> _Records contained in a dataset_
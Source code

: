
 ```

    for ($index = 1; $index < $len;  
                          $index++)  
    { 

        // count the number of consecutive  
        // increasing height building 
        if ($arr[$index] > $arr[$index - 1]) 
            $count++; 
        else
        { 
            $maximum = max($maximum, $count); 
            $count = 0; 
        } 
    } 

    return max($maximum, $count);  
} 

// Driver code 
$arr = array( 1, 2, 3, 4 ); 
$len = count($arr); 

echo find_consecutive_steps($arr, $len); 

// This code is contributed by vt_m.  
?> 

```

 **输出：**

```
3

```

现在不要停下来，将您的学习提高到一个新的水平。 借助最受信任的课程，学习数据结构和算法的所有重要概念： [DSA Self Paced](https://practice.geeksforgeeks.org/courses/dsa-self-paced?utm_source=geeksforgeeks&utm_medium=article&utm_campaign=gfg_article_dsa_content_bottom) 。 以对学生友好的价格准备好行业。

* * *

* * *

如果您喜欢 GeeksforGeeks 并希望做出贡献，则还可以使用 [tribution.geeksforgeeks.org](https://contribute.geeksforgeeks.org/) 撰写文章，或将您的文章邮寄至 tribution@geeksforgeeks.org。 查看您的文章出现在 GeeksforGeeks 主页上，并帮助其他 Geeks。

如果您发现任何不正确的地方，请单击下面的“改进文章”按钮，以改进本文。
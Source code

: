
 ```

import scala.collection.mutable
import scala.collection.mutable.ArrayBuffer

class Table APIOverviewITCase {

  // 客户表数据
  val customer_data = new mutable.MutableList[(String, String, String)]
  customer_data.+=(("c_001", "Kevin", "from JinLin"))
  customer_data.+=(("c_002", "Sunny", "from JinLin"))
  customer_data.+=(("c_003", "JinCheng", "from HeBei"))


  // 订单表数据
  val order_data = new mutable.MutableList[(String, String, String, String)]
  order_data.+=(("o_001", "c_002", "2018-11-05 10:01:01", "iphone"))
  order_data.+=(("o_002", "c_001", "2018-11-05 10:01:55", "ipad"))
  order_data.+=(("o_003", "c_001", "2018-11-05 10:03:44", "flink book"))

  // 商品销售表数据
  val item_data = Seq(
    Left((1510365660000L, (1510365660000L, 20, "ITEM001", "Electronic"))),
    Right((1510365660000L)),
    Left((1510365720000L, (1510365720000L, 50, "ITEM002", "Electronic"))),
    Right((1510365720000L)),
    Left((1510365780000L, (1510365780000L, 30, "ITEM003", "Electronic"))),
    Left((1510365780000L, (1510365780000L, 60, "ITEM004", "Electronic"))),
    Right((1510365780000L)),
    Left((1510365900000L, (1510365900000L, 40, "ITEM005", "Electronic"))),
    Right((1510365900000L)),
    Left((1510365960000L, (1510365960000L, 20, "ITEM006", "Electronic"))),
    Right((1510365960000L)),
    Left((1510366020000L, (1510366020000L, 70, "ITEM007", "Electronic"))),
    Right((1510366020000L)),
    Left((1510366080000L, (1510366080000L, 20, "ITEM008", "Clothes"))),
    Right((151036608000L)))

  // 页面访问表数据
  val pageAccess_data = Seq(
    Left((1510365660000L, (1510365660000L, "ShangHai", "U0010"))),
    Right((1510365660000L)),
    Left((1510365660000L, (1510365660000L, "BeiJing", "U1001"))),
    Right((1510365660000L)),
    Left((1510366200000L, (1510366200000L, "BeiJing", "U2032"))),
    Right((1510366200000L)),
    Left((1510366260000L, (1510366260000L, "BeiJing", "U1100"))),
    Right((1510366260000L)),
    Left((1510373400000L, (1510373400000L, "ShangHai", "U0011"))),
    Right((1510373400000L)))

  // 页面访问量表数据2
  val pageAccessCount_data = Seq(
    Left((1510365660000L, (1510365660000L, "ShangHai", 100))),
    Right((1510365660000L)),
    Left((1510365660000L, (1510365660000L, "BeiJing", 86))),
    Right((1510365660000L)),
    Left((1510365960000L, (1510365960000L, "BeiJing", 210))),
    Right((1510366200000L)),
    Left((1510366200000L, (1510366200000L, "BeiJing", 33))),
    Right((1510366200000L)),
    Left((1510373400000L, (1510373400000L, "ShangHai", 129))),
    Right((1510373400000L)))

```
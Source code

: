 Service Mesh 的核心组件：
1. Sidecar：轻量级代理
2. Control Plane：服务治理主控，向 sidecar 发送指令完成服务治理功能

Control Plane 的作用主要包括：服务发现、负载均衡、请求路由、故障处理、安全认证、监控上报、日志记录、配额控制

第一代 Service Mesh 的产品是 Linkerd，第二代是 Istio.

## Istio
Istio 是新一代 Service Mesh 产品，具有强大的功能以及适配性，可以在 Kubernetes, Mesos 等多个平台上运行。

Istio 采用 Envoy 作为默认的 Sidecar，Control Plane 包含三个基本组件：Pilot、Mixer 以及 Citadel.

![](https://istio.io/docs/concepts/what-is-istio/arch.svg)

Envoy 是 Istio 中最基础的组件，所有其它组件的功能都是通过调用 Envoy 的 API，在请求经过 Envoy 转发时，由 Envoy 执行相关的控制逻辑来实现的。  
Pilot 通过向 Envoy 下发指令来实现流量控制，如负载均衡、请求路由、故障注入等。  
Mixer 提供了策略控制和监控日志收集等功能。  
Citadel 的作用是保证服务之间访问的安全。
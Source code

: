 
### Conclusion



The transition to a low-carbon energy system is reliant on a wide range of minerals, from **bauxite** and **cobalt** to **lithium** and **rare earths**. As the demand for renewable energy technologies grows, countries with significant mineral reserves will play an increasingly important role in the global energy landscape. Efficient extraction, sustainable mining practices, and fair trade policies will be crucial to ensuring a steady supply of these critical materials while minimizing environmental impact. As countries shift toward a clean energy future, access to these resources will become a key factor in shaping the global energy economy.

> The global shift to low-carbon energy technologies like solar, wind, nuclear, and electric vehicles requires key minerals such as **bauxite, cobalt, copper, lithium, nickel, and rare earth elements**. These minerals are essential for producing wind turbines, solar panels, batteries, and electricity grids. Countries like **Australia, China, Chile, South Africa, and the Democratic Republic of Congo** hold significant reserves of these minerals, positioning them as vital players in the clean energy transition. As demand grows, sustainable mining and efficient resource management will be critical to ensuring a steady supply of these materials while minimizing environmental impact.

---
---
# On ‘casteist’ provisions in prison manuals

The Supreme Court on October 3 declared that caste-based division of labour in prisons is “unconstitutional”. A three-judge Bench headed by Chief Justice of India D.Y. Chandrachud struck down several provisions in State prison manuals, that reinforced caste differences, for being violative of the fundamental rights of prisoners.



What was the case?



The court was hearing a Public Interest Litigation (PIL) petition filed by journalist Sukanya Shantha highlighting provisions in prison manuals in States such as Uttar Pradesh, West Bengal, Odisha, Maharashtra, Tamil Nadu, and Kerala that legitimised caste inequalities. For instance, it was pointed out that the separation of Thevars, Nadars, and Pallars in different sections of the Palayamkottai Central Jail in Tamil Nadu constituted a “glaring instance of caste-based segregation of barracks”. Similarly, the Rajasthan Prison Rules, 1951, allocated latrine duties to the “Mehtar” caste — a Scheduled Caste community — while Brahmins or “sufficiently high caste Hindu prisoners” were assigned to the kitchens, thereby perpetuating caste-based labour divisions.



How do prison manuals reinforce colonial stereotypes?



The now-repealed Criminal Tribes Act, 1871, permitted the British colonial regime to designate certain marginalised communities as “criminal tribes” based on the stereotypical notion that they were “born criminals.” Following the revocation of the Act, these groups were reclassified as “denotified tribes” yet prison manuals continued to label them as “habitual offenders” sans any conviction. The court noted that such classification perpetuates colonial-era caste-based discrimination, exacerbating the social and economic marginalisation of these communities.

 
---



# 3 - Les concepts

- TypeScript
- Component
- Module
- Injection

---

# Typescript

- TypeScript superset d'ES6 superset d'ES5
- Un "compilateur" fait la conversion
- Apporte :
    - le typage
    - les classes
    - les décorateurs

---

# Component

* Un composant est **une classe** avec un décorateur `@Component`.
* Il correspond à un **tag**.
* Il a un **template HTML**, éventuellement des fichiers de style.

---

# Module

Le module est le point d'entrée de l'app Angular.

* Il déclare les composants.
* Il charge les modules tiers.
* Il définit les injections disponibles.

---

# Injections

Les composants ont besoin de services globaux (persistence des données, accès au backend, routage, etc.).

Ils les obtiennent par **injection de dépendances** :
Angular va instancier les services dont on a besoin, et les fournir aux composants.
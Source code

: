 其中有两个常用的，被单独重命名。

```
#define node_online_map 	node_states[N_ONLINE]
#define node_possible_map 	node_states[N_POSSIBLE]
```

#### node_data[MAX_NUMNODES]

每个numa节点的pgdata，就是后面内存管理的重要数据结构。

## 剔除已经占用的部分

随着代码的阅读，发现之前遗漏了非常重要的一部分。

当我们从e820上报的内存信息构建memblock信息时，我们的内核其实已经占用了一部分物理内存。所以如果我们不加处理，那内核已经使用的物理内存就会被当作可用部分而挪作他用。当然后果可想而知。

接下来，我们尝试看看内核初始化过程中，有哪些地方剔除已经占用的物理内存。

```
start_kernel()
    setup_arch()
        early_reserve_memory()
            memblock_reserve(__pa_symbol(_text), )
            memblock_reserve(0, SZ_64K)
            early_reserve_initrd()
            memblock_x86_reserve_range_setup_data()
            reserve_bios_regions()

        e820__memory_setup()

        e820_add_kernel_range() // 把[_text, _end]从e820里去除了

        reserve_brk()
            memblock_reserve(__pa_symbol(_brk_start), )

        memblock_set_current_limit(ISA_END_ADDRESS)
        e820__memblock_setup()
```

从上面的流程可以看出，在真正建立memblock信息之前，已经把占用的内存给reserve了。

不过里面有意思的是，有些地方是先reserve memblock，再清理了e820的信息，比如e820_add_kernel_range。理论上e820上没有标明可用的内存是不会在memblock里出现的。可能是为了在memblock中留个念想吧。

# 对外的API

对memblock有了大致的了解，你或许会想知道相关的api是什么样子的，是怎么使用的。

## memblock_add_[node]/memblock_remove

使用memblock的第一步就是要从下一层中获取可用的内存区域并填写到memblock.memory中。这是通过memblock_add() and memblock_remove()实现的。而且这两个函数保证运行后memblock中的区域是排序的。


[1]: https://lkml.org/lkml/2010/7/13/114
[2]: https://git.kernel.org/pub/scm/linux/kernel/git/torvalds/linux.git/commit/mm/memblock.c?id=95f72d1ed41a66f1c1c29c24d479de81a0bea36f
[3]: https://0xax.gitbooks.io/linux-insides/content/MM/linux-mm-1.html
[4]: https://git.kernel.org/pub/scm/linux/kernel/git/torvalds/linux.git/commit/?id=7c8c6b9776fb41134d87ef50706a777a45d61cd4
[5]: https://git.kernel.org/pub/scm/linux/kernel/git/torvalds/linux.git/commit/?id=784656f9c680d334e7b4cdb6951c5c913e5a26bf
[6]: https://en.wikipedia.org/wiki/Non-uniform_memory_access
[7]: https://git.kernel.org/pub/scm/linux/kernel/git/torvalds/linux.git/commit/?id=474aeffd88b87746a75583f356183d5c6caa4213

> _ASSIGNMENT_
Please give back, exactly as it stands above, the stretch from the line with "à un **tag**." through the line with "[1]: https://lkml.org/lkml/2010/7/13/114", and no line outside it.

> _TASK ANSWER_
* Il correspond à un **tag**.
* Il a un **template HTML**, éventuellement des fichiers de style.

---

# Module

Le module est le point d'entrée de l'app Angular.

* Il déclare les composants.
* Il charge les modules tiers.
* Il définit les injections disponibles.

---

# Injections

Les composants ont besoin de services globaux (persistence des données, accès au backend, routage, etc.).

Ils les obtiennent par **injection de dépendances** :
Angular va instancier les services dont on a besoin, et les fournir aux composants.
Source code

: 其中有两个常用的，被单独重命名。

```
#define node_online_map 	node_states[N_ONLINE]
#define node_possible_map 	node_states[N_POSSIBLE]
```

#### node_data[MAX_NUMNODES]

每个numa节点的pgdata，就是后面内存管理的重要数据结构。

## 剔除已经占用的部分

随着代码的阅读，发现之前遗漏了非常重要的一部分。

当我们从e820上报的内存信息构建memblock信息时，我们的内核其实已经占用了一部分物理内存。所以如果我们不加处理，那内核已经使用的物理内存就会被当作可用部分而挪作他用。当然后果可想而知。

接下来，我们尝试看看内核初始化过程中，有哪些地方剔除已经占用的物理内存。

```
start_kernel()
    setup_arch()
        early_reserve_memory()
            memblock_reserve(__pa_symbol(_text), )
            memblock_reserve(0, SZ_64K)
            early_reserve_initrd()
            memblock_x86_reserve_range_setup_data()
            reserve_bios_regions()

        e820__memory_setup()

        e820_add_kernel_range() // 把[_text, _end]从e820里去除了

        reserve_brk()
            memblock_reserve(__pa_symbol(_brk_start), )

        memblock_set_current_limit(ISA_END_ADDRESS)
        e820__memblock_setup()
```

从上面的流程可以看出，在真正建立memblock信息之前，已经把占用的内存给reserve了。

不过里面有意思的是，有些地方是先reserve memblock，再清理了e820的信息，比如e820_add_kernel_range。理论上e820上没有标明可用的内存是不会在memblock里出现的。可能是为了在memblock中留个念想吧。

# 对外的API

对memblock有了大致的了解，你或许会想知道相关的api是什么样子的，是怎么使用的。

## memblock_add_[node]/memblock_remove

使用memblock的第一步就是要从下一层中获取可用的内存区域并填写到memblock.memory中。这是通过memblock_add() and memblock_remove()实现的。而且这两个函数保证运行后memblock中的区域是排序的。


[1]: https://lkml.org/lkml/2010/7/13/114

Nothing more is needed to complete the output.